At 7:35 this morning, the time of her birth, after BabyGirl came in to my bed for morning snuggles and I sang Happy Birthday to her, we talked about Mitzie and Raoul.
We talked about how they were happy she was born, but sad that they weren't ready to be her everyday mommy and daddy. I told BabyGirl that one of the things I think is the most special about April 3rd is that Mitzie and Raoul were her everyday parents on that day; they were the only mommy and daddy she had right then.
I've deliberately not asked Mitzie or Raoul about their hospital experience because I want them to be able to tell it to her, I want it to be their information to give to her rather than something she learns from me then confirms with them. I told her what little I know about her birth (6 hours of labor, 7:35am, 12 days early). I told her April 3rd is their special day, and that April 4th is special to me because that's when we met.

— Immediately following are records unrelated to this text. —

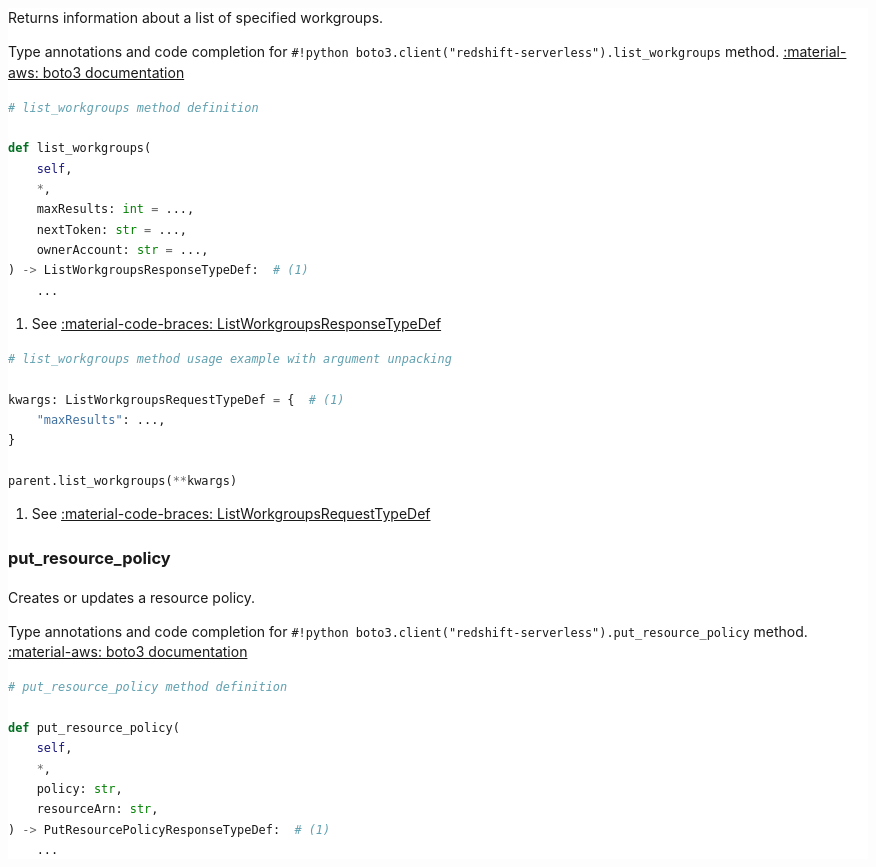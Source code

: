 Returns information about a list of specified workgroups.

Type annotations and code completion for `#!python boto3.client("redshift-serverless").list_workgroups` method.
[:material-aws: boto3 documentation](https://boto3.amazonaws.com/v1/documentation/api/latest/reference/services/redshift-serverless/client/list_workgroups.html)

```python
# list_workgroups method definition

def list_workgroups(
    self,
    *,
    maxResults: int = ...,
    nextToken: str = ...,
    ownerAccount: str = ...,
) -> ListWorkgroupsResponseTypeDef:  # (1)
    ...
```

1. See [:material-code-braces: ListWorkgroupsResponseTypeDef](./type_defs.md#listworkgroupsresponsetypedef)


```python
# list_workgroups method usage example with argument unpacking

kwargs: ListWorkgroupsRequestTypeDef = {  # (1)
    "maxResults": ...,
}

parent.list_workgroups(**kwargs)
```

1. See [:material-code-braces: ListWorkgroupsRequestTypeDef](./type_defs.md#listworkgroupsrequesttypedef)

### put\_resource\_policy

Creates or updates a resource policy.

Type annotations and code completion for `#!python boto3.client("redshift-serverless").put_resource_policy` method.
[:material-aws: boto3 documentation](https://boto3.amazonaws.com/v1/documentation/api/latest/reference/services/redshift-serverless/client/put_resource_policy.html)

```python
# put_resource_policy method definition

def put_resource_policy(
    self,
    *,
    policy: str,
    resourceArn: str,
) -> PutResourcePolicyResponseTypeDef:  # (1)
    ...
```
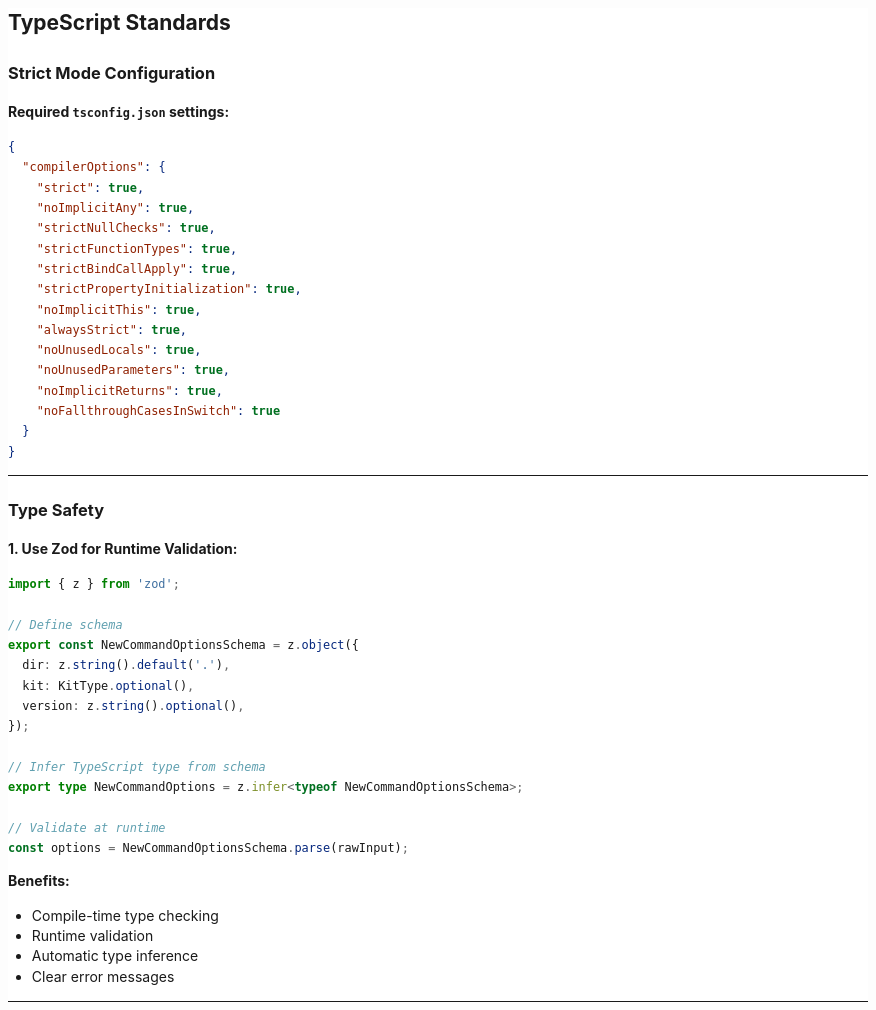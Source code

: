 
## TypeScript Standards

### Strict Mode Configuration

**Required `tsconfig.json` settings:**

```json
{
  "compilerOptions": {
    "strict": true,
    "noImplicitAny": true,
    "strictNullChecks": true,
    "strictFunctionTypes": true,
    "strictBindCallApply": true,
    "strictPropertyInitialization": true,
    "noImplicitThis": true,
    "alwaysStrict": true,
    "noUnusedLocals": true,
    "noUnusedParameters": true,
    "noImplicitReturns": true,
    "noFallthroughCasesInSwitch": true
  }
}
```

---

### Type Safety

**1. Use Zod for Runtime Validation:**

```typescript
import { z } from 'zod';

// Define schema
export const NewCommandOptionsSchema = z.object({
  dir: z.string().default('.'),
  kit: KitType.optional(),
  version: z.string().optional(),
});

// Infer TypeScript type from schema
export type NewCommandOptions = z.infer<typeof NewCommandOptionsSchema>;

// Validate at runtime
const options = NewCommandOptionsSchema.parse(rawInput);
```

**Benefits:**
- Compile-time type checking
- Runtime validation
- Automatic type inference
- Clear error messages

---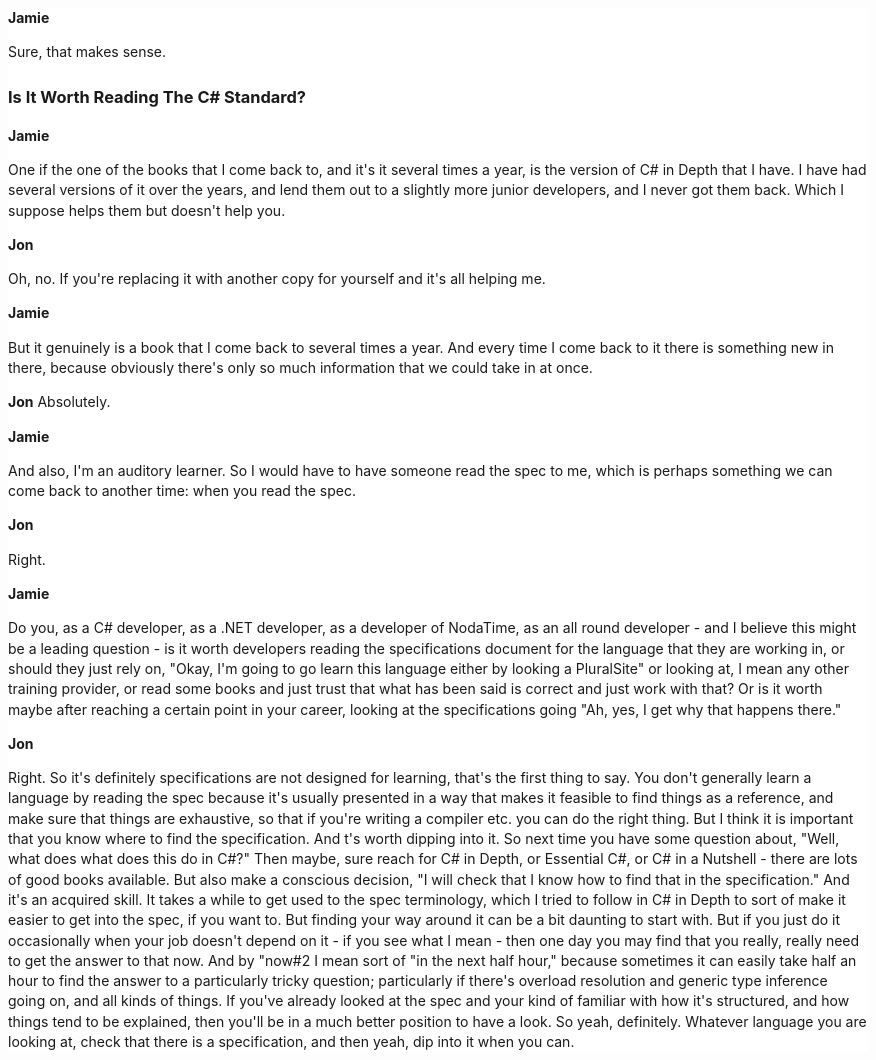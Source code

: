 **Jamie**

Sure, that makes sense.

### Is It Worth Reading The C# Standard?

**Jamie**

One if the one of the books that I come back to, and it's it several times a year, is the version of C# in Depth that I have. I have had several versions of it over the years, and lend them out to a slightly more junior developers, and I never got them back. Which I suppose helps them but doesn't help you.

**Jon**

Oh, no. If you're replacing it with another copy for yourself and it's all helping me.

**Jamie**

But it genuinely is a book that I come back to several times a year. And every time I come back to it there is something new in there, because obviously there's only so much information that we could take in at once.

**Jon**
Absolutely.

**Jamie**

And also, I'm an auditory learner. So I would have to have someone read the spec to me, which is perhaps something we can come back to another time: when you read the spec.

**Jon**

Right.

**Jamie**

Do you, as a C# developer, as a .NET developer, as a developer of NodaTime, as an all round developer - and I believe this might be a leading question - is it worth developers reading the specifications document for the language that they are working in, or should they just rely on, "Okay, I'm going to go learn this language either by looking a PluralSite" or looking at, I mean any other training provider, or read some books and just trust that what has been said is correct and just work with that? Or is it worth maybe after reaching a certain point in your career, looking at the specifications going "Ah, yes, I get why that happens there."

**Jon**

Right. So it's definitely specifications are not designed for learning, that's the first thing to say. You don't generally learn a language by reading the spec because it's usually presented in a way that makes it feasible to find things as a reference, and make sure that things are exhaustive, so that if you're writing a compiler etc. you can do the right thing. But I think it is important that you know where to find the specification. And t's worth dipping into it. So next time you have some question about, "Well, what does what does this do in C#?" Then maybe, sure reach for C# in Depth, or Essential C#, or C# in a Nutshell - there are lots of good books available. But also make a conscious decision, "I will check that I know how to find that in the specification." And it's an acquired skill. It takes a while to get used to the spec terminology, which I tried to follow in C# in Depth to sort of make it easier to get into the spec, if you want to. But finding your way around it can be a bit daunting to start with. But if you just do it occasionally when your job doesn't depend on it - if you see what I mean - then one day you may find that you really, really need to get the answer to that now. And by "now#2 I mean sort of "in the next half hour," because sometimes it can easily take half an hour to find the answer to a particularly tricky question; particularly if there's overload resolution and generic type inference going on, and all kinds of things. If you've already looked at the spec and your kind of familiar with how it's structured, and how things tend to be explained, then you'll be in a much better position to have a look. So yeah, definitely. Whatever language you are looking at, check that there is a specification, and then yeah, dip into it when you can.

BabyGirl, in her wonderfully perceptive way, said, "I'll bet Mitzie didn't want me to come out and be born because then she couldn't be the mommy anymore." I told her she just might be right about that, and that some of her may always want to crawl back in to keep being Mitzie's baby. And wanting that, I told her, is totally ok. Then she got bored with me and wanted breakfast.
Mitzie and Raoul are heavy on my heart today. Knowing how much I miss AJ gives me only the littlest hint of how hard it's got to be for firstfolks. And missing him can be crushing.